Stored data entries
------
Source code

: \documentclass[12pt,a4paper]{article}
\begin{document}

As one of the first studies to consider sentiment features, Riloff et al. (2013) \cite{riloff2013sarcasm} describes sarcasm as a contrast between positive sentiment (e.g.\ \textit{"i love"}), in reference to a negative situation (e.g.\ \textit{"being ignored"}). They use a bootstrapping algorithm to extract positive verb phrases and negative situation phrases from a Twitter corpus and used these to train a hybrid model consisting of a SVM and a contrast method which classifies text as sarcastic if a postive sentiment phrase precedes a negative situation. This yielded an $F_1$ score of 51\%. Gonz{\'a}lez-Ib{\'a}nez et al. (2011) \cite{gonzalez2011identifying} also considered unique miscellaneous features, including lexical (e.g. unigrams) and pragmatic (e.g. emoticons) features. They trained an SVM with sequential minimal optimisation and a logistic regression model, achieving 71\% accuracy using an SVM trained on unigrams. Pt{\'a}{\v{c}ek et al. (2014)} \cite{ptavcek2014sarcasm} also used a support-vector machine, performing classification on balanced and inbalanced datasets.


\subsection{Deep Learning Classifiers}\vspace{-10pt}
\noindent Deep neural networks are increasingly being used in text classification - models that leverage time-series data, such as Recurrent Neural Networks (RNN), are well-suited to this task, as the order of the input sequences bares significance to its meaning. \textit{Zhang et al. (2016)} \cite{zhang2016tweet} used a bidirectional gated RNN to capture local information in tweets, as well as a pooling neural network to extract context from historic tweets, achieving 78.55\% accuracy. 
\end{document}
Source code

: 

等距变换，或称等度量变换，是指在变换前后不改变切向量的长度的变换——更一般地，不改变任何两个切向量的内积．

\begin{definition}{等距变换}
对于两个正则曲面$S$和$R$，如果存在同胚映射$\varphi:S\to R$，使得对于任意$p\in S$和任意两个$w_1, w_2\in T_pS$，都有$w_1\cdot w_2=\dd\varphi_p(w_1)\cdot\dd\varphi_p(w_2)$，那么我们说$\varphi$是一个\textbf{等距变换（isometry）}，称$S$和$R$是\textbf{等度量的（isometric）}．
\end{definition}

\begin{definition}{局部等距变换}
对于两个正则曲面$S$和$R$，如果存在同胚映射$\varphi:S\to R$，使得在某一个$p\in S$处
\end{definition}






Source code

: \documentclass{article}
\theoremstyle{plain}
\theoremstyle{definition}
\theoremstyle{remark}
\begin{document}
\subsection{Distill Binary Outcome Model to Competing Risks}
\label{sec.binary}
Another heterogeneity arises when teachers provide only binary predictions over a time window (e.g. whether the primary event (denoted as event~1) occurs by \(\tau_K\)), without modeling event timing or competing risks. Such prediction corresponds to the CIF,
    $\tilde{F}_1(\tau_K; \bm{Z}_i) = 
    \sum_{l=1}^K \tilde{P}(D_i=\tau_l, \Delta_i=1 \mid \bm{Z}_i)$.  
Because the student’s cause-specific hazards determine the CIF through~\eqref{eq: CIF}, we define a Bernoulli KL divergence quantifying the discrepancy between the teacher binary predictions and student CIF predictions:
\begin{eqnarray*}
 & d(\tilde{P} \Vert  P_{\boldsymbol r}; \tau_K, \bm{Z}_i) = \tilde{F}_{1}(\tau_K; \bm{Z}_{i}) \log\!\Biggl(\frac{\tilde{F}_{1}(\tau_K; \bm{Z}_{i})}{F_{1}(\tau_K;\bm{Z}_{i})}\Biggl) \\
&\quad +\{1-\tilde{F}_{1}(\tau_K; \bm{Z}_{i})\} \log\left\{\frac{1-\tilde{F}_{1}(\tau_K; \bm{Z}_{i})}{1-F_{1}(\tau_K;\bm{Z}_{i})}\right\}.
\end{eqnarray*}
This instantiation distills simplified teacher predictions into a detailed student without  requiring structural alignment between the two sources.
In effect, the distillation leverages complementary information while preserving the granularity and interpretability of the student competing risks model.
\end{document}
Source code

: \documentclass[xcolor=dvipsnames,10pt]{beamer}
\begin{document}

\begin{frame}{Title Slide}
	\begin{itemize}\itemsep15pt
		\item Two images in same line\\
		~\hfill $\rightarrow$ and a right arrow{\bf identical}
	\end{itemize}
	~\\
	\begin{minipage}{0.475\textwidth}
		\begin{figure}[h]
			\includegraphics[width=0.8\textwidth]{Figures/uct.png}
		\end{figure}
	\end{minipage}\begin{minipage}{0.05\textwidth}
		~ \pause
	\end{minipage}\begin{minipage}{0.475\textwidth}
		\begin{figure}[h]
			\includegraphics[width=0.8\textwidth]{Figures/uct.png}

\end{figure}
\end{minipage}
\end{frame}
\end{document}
------
BRIEF: Output all the lines above, matching them word for word.

RESPONSE TO THIS TASK:
Source code

: \documentclass[12pt,a4paper]{article}
\begin{document}

As one of the first studies to consider sentiment features, Riloff et al. (2013) \cite{riloff2013sarcasm} describes sarcasm as a contrast between positive sentiment (e.g.\ \textit{"i love"}), in reference to a negative situation (e.g.\ \textit{"being ignored"}). They use a bootstrapping algorithm to extract positive verb phrases and negative situation phrases from a Twitter corpus and used these to train a hybrid model consisting of a SVM and a contrast method which classifies text as sarcastic if a postive sentiment phrase precedes a negative situation. This yielded an $F_1$ score of 51\%. Gonz{\'a}lez-Ib{\'a}nez et al. (2011) \cite{gonzalez2011identifying} also considered unique miscellaneous features, including lexical (e.g. unigrams) and pragmatic (e.g. emoticons) features. They trained an SVM with sequential minimal optimisation and a logistic regression model, achieving 71\% accuracy using an SVM trained on unigrams. Pt{\'a}{\v{c}ek et al. (2014)} \cite{ptavcek2014sarcasm} also used a support-vector machine, performing classification on balanced and inbalanced datasets.


\subsection{Deep Learning Classifiers}\vspace{-10pt}
\noindent Deep neural networks are increasingly being used in text classification - models that leverage time-series data, such as Recurrent Neural Networks (RNN), are well-suited to this task, as the order of the input sequences bares significance to its meaning. \textit{Zhang et al. (2016)} \cite{zhang2016tweet} used a bidirectional gated RNN to capture local information in tweets, as well as a pooling neural network to extract context from historic tweets, achieving 78.55\% accuracy. 
\end{document}
Source code

: 

等距变换，或称等度量变换，是指在变换前后不改变切向量的长度的变换——更一般地，不改变任何两个切向量的内积．

\begin{definition}{等距变换}
对于两个正则曲面$S$和$R$，如果存在同胚映射$\varphi:S\to R$，使得对于任意$p\in S$和任意两个$w_1, w_2\in T_pS$，都有$w_1\cdot w_2=\dd\varphi_p(w_1)\cdot\dd\varphi_p(w_2)$，那么我们说$\varphi$是一个\textbf{等距变换（isometry）}，称$S$和$R$是\textbf{等度量的（isometric）}．
\end{definition}

\begin{definition}{局部等距变换}
对于两个正则曲面$S$和$R$，如果存在同胚映射$\varphi:S\to R$，使得在某一个$p\in S$处
\end{definition}






Source code

: \documentclass{article}
\theoremstyle{plain}
\theoremstyle{definition}
\theoremstyle{remark}
\begin{document}
\subsection{Distill Binary Outcome Model to Competing Risks}
\label{sec.binary}
Another heterogeneity arises when teachers provide only binary predictions over a time window (e.g. whether the primary event (denoted as event~1) occurs by \(\tau_K\)), without modeling event timing or competing risks. Such prediction corresponds to the CIF,
    $\tilde{F}_1(\tau_K; \bm{Z}_i) = 
    \sum_{l=1}^K \tilde{P}(D_i=\tau_l, \Delta_i=1 \mid \bm{Z}_i)$.  
Because the student’s cause-specific hazards determine the CIF through~\eqref{eq: CIF}, we define a Bernoulli KL divergence quantifying the discrepancy between the teacher binary predictions and student CIF predictions:
\begin{eqnarray*}
 & d(\tilde{P} \Vert  P_{\boldsymbol r}; \tau_K, \bm{Z}_i) = \tilde{F}_{1}(\tau_K; \bm{Z}_{i}) \log\!\Biggl(\frac{\tilde{F}_{1}(\tau_K; \bm{Z}_{i})}{F_{1}(\tau_K;\bm{Z}_{i})}\Biggl) \\
&\quad +\{1-\tilde{F}_{1}(\tau_K; \bm{Z}_{i})\} \log\left\{\frac{1-\tilde{F}_{1}(\tau_K; \bm{Z}_{i})}{1-F_{1}(\tau_K;\bm{Z}_{i})}\right\}.
\end{eqnarray*}
This instantiation distills simplified teacher predictions into a detailed student without  requiring structural alignment between the two sources.
In effect, the distillation leverages complementary information while preserving the granularity and interpretability of the student competing risks model.
\end{document}
Source code

: \documentclass[xcolor=dvipsnames,10pt]{beamer}
\begin{document}

\begin{frame}{Title Slide}
	\begin{itemize}\itemsep15pt
		\item Two images in same line\\
		~\hfill $\rightarrow$ and a right arrow{\bf identical}
	\end{itemize}
	~\\
	\begin{minipage}{0.475\textwidth}
		\begin{figure}[h]
			\includegraphics[width=0.8\textwidth]{Figures/uct.png}
		\end{figure}
	\end{minipage}\begin{minipage}{0.05\textwidth}
		~ \pause
	\end{minipage}\begin{minipage}{0.475\textwidth}
		\begin{figure}[h]
			\includegraphics[width=0.8\textwidth]{Figures/uct.png}

\end{figure}
\end{minipage}
\end{frame}
\end{document}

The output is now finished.